Lee was caught off guard by its success.
“I can’t say that (my reaction) was one of surprise. It was one of sheer numbness. It was like being hit over the head and knocked cold,” she told Newquist.
Book to screen
The book won the Pulitzer Prize for Fiction and was optioned for a movie. Lee was wary of Hollywood’s attention but was allowed some input. Her choice for Atticus was Spencer Tracy, but he was unavailable. The studio’s first choice was Rock Hudson.
When Gregory Peck was chosen, he traveled to Monroeville to meet with Lee. He became so attuned to the role that Lee burst into tears the first time she saw him in character. The two became lifelong friends. After filming concluded, Lee gave the actor her father’s prized pocket watch; later, Peck’s grandson was named for the author.
The movie has been called “the best-ever book-to-screen adaptation.” It captured Lee’s world just right: the dilapidated homes, the county courthouse (built on a backlot but based on the actual Monroeville building) and, above all, her characters.
The performers who played Scout and Jem, Mary Badham and Philip Alford, were Alabama-born acting novices.
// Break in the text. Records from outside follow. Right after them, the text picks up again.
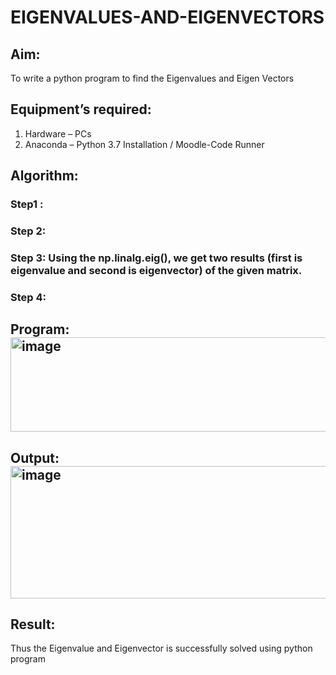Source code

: # EIGENVALUES-AND-EIGENVECTORS
## Aim:
To write a python program to find the Eigenvalues and Eigen Vectors
## Equipment’s required:
1. 	Hardware – PCs
2. 	Anaconda – Python 3.7 Installation / Moodle-Code Runner
## Algorithm:
### Step1 : 
### Step 2: 
### Step 3: Using the np.linalg.eig(),  we get two results (first is eigenvalue and second is eigenvector) of the given matrix.
### Step 4: 

## Program:<img width="583" height="151" alt="image" src="https://github.com/user-attachments/assets/adddecd0-2345-43fe-8e3b-bdfe93441cd5" />



## Output:<img width="1245" height="212" alt="image" src="https://github.com/user-attachments/assets/90275daf-acbd-4529-9d62-9891ca614658" />

## Result:
Thus the Eigenvalue and Eigenvector is successfully solved using python program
Brock Peters, who played Tom Robinson, broke away from the heavies he’d portrayed before landing the role. (More than five decades later, he would deliver the eulogy at Peck’s funeral.) Robert Duvall, who played the mysterious Boo Radley, was a screen newcomer. He would go on to a storied career.
With the success of the film, “To Kill a Mockingbird’s” place in the culture was cemented. But Lee never followed up. She worked on a second novel but never finished it. Later she tried her hand at a true-crime book. That, too, would remain incomplete.
“Go Set a Watchman” was an earlier version of “Mockingbird.” The book engendered its share of controversy over concerns that Lee, by then in an assisted-living facility, hadn’t approved its release, despite a statement that she was “humbled and amazed that this will now be published.”
Regardless, “Mockingbird” was a career in itself.
The story was both a steady source of income and, eventually, somewhat of a millstone for Lee. She spent many years sharing a house in Monroeville with her sister, Alice, a centenarian who followed in her father’s footsteps as a lawyer. Strangers would knock on the door and ask for autographs. Lee sued a local museum over trademark infringement. She got caught up in a lawsuit in which she claimed she was “duped” into signing over the copyright to her book. The suit was settled in 2013.
Over the years, biographers and reporters would attempt to get close to Lee. For the most part, she resisted their blandishments, though one teacher, Charles Shields, wrote a 2006 biography, and a Midwestern journalist, Marja Mills, moved next door and eventually wrote a book, “The Mockingbird Next Door” (2014). By then, Harper Lee had suffered a stroke and both Lees needed more detailed care.
Nevertheless, there is no forgetting “Mockingbird.” The film lives on; it’s in the National Film Registry. Each year, Monroeville puts on a staged version of the story.
And, of course, there is the book, still selling, still being read, still moving many to tears.
The book, and its author, offer two qualities that are often in short supply: respect and restraint.
Perhaps there is no more moving example than a famous scene from the book and movie. Atticus Finch has just lost the rape trial. His client, Tom Robinson, will probably be put to death. In the balcony, Scout and Jem sit with Maycomb’s black community in stunned silence. As Atticus quietly leaves the courtroom, the Reverend Sykes, a local black leader, gets Scout’s attention. The citizens on the balcony are all standing. He urges her to do the same.
“Miss Jean Louise,” he says, “stand up. Your father’s passin’.”
Lee never married and had no children.